Terjebak Rasa

11 3 0
                                    

Hari semakin sore. Heri yang masih duduk menunggu kedatangan Ninik menghadap ke langit, berharap ia mampu berbincang dengannya. Ada rasa ragu dan malu dalam hatinya. Sambil menunggu kedatangan Ninik, ia mengambil kameranya yang selalu dibawanya ke mana saja. Kamera yang menemani hobinya selama ini. Walaupun ini hanya kamera murah, tapi kamera ini yang melatih skill fotografinya. Ia menjepret suasana sore hari yang ada di depannya. Memotret aktivitas warga yang baru saja pulang kerja, memotret langit yang berubah menjadi jingga, ia terus berjalan menyusuri alun-alun kota. Ia pun terduduk sebentar dan memandang kembali langit yang mulai memerah. Ia berharap kembali, semoga hari ini hari terbaik yang ia miliki.

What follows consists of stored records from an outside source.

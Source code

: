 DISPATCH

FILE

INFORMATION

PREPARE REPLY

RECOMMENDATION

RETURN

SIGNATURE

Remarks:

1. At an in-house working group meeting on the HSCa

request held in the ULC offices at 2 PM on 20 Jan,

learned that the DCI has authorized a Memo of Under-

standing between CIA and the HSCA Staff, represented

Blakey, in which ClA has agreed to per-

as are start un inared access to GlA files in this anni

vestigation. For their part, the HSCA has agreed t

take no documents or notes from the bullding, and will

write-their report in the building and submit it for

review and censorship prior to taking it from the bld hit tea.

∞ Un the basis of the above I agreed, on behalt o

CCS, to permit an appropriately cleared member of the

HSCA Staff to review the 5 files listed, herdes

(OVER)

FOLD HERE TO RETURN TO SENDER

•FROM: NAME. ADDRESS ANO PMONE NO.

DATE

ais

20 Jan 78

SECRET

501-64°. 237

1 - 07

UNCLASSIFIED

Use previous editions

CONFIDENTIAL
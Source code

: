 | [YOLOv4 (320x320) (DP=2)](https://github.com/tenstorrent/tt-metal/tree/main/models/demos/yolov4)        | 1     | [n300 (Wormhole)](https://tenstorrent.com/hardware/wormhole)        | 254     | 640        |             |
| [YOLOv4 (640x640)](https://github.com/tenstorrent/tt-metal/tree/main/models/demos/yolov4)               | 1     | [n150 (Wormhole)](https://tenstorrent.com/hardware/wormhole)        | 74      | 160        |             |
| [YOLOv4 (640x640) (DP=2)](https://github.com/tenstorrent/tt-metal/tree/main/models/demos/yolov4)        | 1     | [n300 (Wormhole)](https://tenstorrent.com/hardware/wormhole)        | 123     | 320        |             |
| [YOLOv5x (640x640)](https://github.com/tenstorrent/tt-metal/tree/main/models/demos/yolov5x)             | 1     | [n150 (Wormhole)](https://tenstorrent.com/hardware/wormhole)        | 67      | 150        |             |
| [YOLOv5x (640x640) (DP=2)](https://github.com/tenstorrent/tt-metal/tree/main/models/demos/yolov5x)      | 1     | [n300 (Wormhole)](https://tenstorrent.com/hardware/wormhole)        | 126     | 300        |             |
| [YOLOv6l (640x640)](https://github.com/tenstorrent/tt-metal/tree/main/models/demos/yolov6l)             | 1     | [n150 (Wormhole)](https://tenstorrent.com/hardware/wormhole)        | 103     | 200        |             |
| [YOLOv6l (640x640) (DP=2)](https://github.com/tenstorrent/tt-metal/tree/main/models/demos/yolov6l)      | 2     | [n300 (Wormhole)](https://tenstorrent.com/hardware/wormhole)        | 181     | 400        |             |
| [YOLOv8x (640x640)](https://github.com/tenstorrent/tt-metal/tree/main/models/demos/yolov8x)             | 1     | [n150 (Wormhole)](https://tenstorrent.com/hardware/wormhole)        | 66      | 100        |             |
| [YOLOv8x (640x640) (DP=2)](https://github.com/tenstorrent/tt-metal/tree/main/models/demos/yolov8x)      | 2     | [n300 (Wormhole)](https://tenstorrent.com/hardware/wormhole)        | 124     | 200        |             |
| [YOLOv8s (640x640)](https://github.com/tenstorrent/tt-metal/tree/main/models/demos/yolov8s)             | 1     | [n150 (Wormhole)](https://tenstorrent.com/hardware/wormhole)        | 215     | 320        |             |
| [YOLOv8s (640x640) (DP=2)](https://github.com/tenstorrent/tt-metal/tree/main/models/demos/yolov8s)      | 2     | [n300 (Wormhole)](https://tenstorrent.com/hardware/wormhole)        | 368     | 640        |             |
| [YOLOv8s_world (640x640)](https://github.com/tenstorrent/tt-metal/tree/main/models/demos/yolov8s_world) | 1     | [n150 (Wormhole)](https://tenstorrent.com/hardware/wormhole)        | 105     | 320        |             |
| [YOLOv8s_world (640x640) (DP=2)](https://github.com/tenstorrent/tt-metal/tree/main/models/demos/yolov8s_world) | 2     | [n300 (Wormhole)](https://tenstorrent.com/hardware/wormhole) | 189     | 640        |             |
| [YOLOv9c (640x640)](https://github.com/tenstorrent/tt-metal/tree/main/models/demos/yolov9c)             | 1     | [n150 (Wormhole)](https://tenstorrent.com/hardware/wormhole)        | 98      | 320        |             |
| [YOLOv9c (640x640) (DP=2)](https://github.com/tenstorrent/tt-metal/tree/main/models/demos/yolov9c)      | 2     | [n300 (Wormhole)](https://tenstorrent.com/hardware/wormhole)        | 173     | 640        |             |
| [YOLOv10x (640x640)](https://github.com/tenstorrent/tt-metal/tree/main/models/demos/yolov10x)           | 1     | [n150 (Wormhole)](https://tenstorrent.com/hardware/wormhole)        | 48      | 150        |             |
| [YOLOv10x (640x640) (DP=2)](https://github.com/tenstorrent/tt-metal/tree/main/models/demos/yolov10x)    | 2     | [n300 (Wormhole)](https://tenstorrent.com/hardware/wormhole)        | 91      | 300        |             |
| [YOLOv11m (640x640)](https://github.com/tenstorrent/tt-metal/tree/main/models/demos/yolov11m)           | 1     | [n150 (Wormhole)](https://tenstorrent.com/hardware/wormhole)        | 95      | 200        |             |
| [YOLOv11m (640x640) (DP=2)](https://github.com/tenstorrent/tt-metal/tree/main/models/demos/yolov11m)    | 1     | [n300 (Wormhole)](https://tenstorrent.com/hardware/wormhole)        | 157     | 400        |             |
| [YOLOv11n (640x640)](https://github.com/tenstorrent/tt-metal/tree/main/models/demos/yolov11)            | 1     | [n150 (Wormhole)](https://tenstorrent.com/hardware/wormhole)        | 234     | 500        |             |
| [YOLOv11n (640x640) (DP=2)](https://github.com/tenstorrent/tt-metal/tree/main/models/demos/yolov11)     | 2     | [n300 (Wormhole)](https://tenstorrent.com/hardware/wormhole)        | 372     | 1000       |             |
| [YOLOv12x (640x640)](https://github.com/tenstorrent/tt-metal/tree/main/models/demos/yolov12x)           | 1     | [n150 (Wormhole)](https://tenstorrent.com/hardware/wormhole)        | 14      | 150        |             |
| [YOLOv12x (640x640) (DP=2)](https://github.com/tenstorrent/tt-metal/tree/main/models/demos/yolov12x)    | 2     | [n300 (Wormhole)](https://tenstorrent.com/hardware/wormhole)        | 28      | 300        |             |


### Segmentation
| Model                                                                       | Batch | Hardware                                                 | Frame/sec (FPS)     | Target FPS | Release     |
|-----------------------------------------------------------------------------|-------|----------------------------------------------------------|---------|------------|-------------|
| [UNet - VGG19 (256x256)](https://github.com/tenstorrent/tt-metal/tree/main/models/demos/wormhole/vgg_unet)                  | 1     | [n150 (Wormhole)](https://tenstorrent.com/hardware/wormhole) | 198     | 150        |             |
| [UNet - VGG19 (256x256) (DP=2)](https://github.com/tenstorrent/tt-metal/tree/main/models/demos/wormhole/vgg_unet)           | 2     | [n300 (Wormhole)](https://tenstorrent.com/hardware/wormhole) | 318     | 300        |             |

"Woii, hahaha ..." seseorang mengejutkannya. Ternyata Ninik. Ia langsung melirik ke arah Ninik.

"Eee ... Eee ... Kukira siapa. Terkejut aku, ternyata bidadari senja. Haha ..." ucapnya sedikit merayu. Walaupun Heri tidak pandai mengeluarkan kata-kata rayuan, tapi kali ini ia seakan tak ragu mengucapkannya.

"Eh maaf ya, aku agak telat. Udah lama nunggu?" tanya Ninik sambil meminta maaf.

"Hehe, enggak lama kok. Sekitar 350 tahun aja ..." jawabnya becanda.

"Yaelah, 350 tahun, kau kira penjajah," ujar Ninik sambil tersenyum. Matanya memancarkan keindahan. Heri tak mampu menatapnya. Dadanya langsung bergetar setelah melihat tatapannya. Senyumnya yang lentik itu juga membuat Heri semakin berdebar.

"Hehe becanda. Eh katanya juga suka fotografi? Betul?" tanya Heri.

"Hmm, sedikit. Tapi aku gapunya kamera. Aku memotret pake handphone aja. Kan memanfaatkan apa yang ada," ujarnya.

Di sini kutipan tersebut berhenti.